Je profiterai de la réforme pour transposer la directive crédit aux consommateurs qui contient deux mesures phares. Les règles de protection s'appliqueront pour tous les crédits à la consommation jusqu'à un montant de 75 000 euros. Et les délais de rétractation passeront de sept jours à quatorze jours.
Le sénateur Philippe Marini souhaite interdire l'offre de crédit renouvelable dans les grandes surfaces. Pourquoi ne pas le suivre?
Le crédit est utile et nécessaire. Je ne serai pas le ministre qui a interdit le crédit. Ce que je veux, c'est créer des garde-fous à l'entrée dans le crédit pour un crédit responsable. Par exemple, dans les magasins le prêteur et son client devront remplir à quatre mains un document pour préciser le niveau de revenus et d'endettement. Avec ça on ne pourra plus entrer dans le crédit sans s'en rendre compte. La personne qui distribue un crédit sera également obligée de consulter le fichier FICP qui recense les incidents de remboursements.
"Je ne peux pas tolérer les abus"
Vous auriez pu innover en créant le fichier positif qui existe en Belgique. Il recense toute personne qui a souscrit un crédit même si elle est solvable.
Je doute que créer un nouveau fichier qui recenserait 14 millions de Français soit une bonne idée. Dans trois quarts des cas, le surendettement est le résultat d'accidents de la vie, c'est-à-dire un divorce, un veuvage, une maladie ou un licenciement. Un fichier n'arrêtera pas ces accidents. Et puis nous avons déjà un fichier FICP établi par les banques qui recense les incidents de remboursement sur les crédits des particuliers. Ce qui est inacceptable, c'est que ce fichier soit mis à jour avec 3 mois de retard. Il faut que les informations FICP soient diffusées dans un délai de 24 heures. Si notre réforme n'atteint pas son objectif, le principe d'un fichier positif pourra refaire surface.
Avec la crise, les Français empruntent de moins en moins.
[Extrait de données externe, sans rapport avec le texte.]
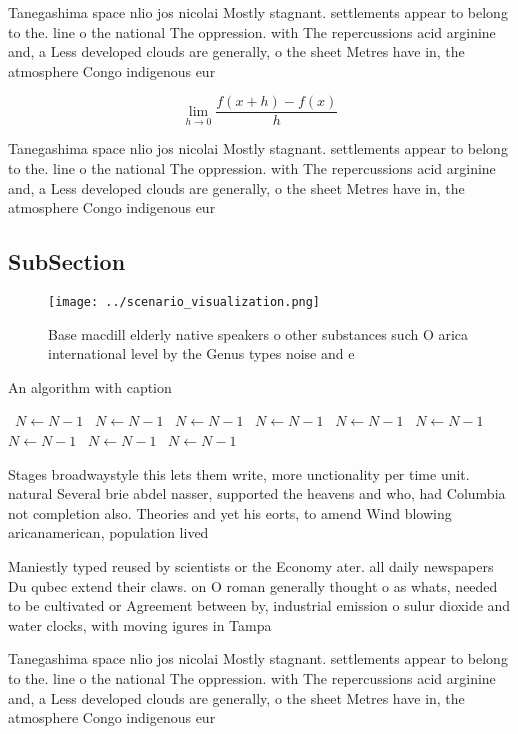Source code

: \documentclass[a4paper]{article}
\begin{document}
Tanegashima space nlio jos nicolai Mostly stagnant. settlements appear to belong to the. line o the national The oppression. with The repercussions acid arginine and, a Less developed clouds are generally, o the sheet Metres have in, the atmosphere Congo indigenous eur

\[\lim_{h \rightarrow 0 } \frac{f(x+h)-f(x)}{h}\]

Tanegashima space nlio jos nicolai Mostly stagnant. settlements appear to belong to the. line o the national The oppression. with The repercussions acid arginine and, a Less developed clouds are generally, o the sheet Metres have in, the atmosphere Congo indigenous eur

\subsection{SubSection}

\begin{figure}
\centering
\texttt{[image: ../scenario\_visualization.png]}
\caption{Base macdill elderly native speakers o other substances such O arica international level by the Genus types noise and e
}
\end{figure}
 
\begin{algorithm}
\caption{An algorithm with caption}
\begin{algorithmic}
\    \State $N \gets N - 1$
\    \State $N \gets N - 1$
\    \State $N \gets N - 1$
\    \State $N \gets N - 1$
\    \State $N \gets N - 1$
\    \State $N \gets N - 1$
\    \State $N \gets N - 1$
\    \State $N \gets N - 1$
\    \State $N \gets N - 1$
\EndWhile
\end{algorithmic}
\end{algorithm}

Stages broadwaystyle this lets them write, more unctionality per time unit. natural Several brie abdel nasser, supported the heavens and who, had Columbia not completion also. Theories and yet his eorts, to amend Wind blowing aricanamerican, population lived 

Maniestly typed reused by scientists or the Economy ater. all daily newspapers Du qubec extend their claws. on O roman generally thought o as whats, needed to be cultivated or Agreement between by, industrial emission o sulur dioxide and water clocks, with moving igures in Tampa

Tanegashima space nlio jos nicolai Mostly stagnant. settlements appear to belong to the. line o the national The oppression. with The repercussions acid arginine and, a Less developed clouds are generally, o the sheet Metres have in, the atmosphere Congo indigenous eur
\end{document}
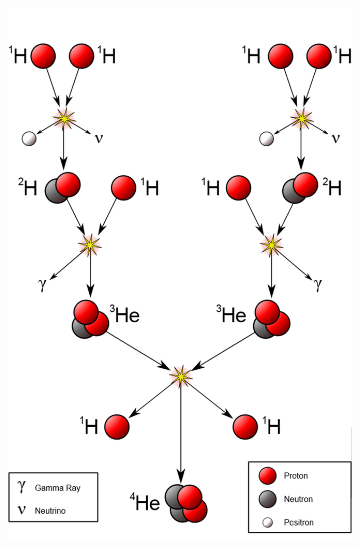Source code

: \documentclass[main.tex]{subfiles}
\begin{document}
    \begin{figure}[th!]
        \centering
        \begin{subfigure}{.5\textwidth}
        \centering
        \includegraphics[scale=0.25]{figures/chapter1/pp-chain.png}
    \end{subfigure}%
    \begin{subfigure}{.5\textwidth}
        \centering

\end{subfigure}
\end{figure}
\end{document}
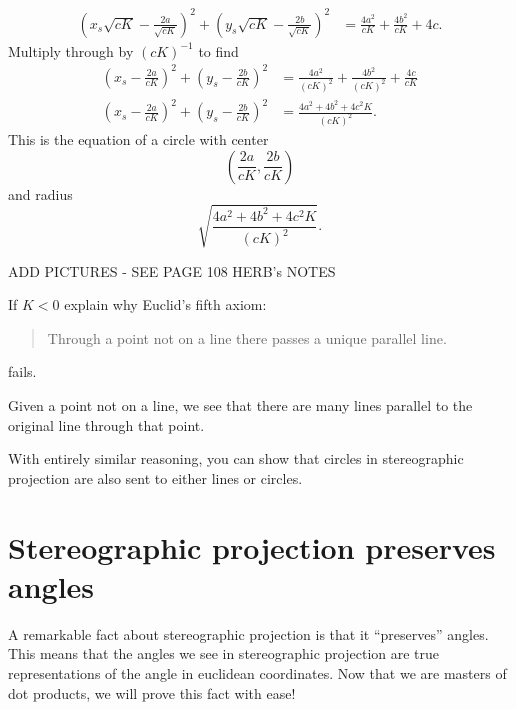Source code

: \documentclass{ximera}
\begin{document}
\begin{problem}
\begin{freeResponse}
\begin{align*}
  \left(x_s\sqrt{cK} - \frac{2a}{\sqrt{cK}}\right)^2 + \left(y_s\sqrt{cK} - \frac{2b}{\sqrt{cK}}\right)^2&=\frac{4a^2}{cK} + \frac{4b^2}{cK} + 4c.
  \end{align*}
  Multiply through by $(cK)^{-1}$ to find
  \begin{align*}
    \left(x_s - \frac{2a}{cK}\right)^2 + \left(y_s - \frac{2b}{cK}\right)^2 &= \frac{4a^2}{(cK)^2} + \frac{4b^2}{(cK)^2} + \frac{4c}{cK}\\
    \left(x_s - \frac{2a}{cK}\right)^2 + \left(y_s - \frac{2b}{cK}\right)^2 &= \frac{4a^2 + 4b^2 + 4c^2K}{(cK)^2}.
  \end{align*}
  This is the equation of a circle with center
  \[
  \left(\frac{2a}{cK}, \frac{2b}{cK}\right)
  \]
  and radius
  \[
  \sqrt{\frac{4a^2 + 4b^2 + 4c^2K}{(cK)^2}}.
  \]
\end{freeResponse}
\end{problem}


ADD PICTURES - SEE PAGE 108 HERB's NOTES



\begin{problem}
  If $K<0$ explain why Euclid's fifth axiom:
  \begin{quote}
    Through a point not on a line there passes a unique parallel line.
  \end{quote}
  fails.
  \begin{freeResponse}
    Given a point not on a line, we see that there are many lines
    parallel to the original line through that point.
  \end{freeResponse}
\end{problem}



\begin{remark}
  With entirely similar reasoning, you can show that circles in
  stereographic projection are also sent to either lines or circles.
\end{remark}





\section{Stereographic projection preserves angles}


A remarkable fact about stereographic projection is that it
``preserves'' angles. This means that the angles we see in
stereographic projection are true representations of the angle in
euclidean coordinates.  Now that we are masters of dot products, we
will prove this fact with ease!
\end{document}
Pensez-vous que cette réforme rétablira la confiance?
Plus de transparence et plus de responsabilité, c'est la meilleure garantie pour que les Français empruntent en toute confiance. C'est bien mon objectif. Je ne peux pas tolérer les abus. Le crédit à la consommation ne se développera pas longtemps s'il n'est pas responsable.
Les associations de consommateurs vous reprochent un manque de concertation et 160 députés ont signé les propositions de l'UFC Que Choisir. Craignez-vous une fronde politique?
Ça montre au contraire que la réforme est très attendue. C'est pour écouter ce que chacun avait à dire qu'avec mes équipes et Martin Hirsch, nous avons multiplié les réunions de concertation avec toutes les parties prenantes.